*** Opening of LISTED ENTRIES ***

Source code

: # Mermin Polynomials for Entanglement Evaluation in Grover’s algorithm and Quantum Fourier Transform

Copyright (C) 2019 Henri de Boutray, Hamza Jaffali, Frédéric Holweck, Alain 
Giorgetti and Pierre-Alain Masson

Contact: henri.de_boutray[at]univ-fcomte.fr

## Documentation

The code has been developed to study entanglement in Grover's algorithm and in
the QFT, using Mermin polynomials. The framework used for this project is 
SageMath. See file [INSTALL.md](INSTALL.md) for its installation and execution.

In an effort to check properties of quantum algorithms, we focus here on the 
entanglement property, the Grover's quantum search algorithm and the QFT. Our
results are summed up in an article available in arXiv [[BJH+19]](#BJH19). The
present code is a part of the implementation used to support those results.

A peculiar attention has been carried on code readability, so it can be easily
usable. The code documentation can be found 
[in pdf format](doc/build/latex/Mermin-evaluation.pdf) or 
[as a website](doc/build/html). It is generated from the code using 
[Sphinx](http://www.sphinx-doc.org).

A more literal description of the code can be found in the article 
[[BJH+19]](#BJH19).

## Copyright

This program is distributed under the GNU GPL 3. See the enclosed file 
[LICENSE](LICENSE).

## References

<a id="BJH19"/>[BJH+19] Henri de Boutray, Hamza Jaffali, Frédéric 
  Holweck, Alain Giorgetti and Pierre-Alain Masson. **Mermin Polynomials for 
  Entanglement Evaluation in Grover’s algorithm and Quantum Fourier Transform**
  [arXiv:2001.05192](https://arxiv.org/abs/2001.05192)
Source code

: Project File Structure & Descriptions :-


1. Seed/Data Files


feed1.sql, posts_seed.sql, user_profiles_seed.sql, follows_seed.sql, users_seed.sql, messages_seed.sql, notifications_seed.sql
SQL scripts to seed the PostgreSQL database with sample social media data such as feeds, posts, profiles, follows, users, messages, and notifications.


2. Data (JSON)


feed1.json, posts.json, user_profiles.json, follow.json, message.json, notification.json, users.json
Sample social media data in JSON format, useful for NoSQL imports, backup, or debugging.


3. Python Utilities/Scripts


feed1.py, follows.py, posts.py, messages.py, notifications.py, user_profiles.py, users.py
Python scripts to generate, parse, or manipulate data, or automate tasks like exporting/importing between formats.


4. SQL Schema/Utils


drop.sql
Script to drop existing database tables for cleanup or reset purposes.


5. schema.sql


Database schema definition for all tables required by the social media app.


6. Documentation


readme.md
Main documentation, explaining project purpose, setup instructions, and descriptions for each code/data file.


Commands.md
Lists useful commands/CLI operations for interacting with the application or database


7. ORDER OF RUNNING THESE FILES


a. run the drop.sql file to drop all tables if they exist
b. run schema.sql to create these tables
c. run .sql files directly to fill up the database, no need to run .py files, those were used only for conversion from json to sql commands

*** Close of LISTED ENTRIES ***

> WHAT NEEDS TO BE DONE
Across the data shown above, how many lines carry the string "using"? Reply with the figure by itself.

> SOLUTION TO THE EXERCISE
2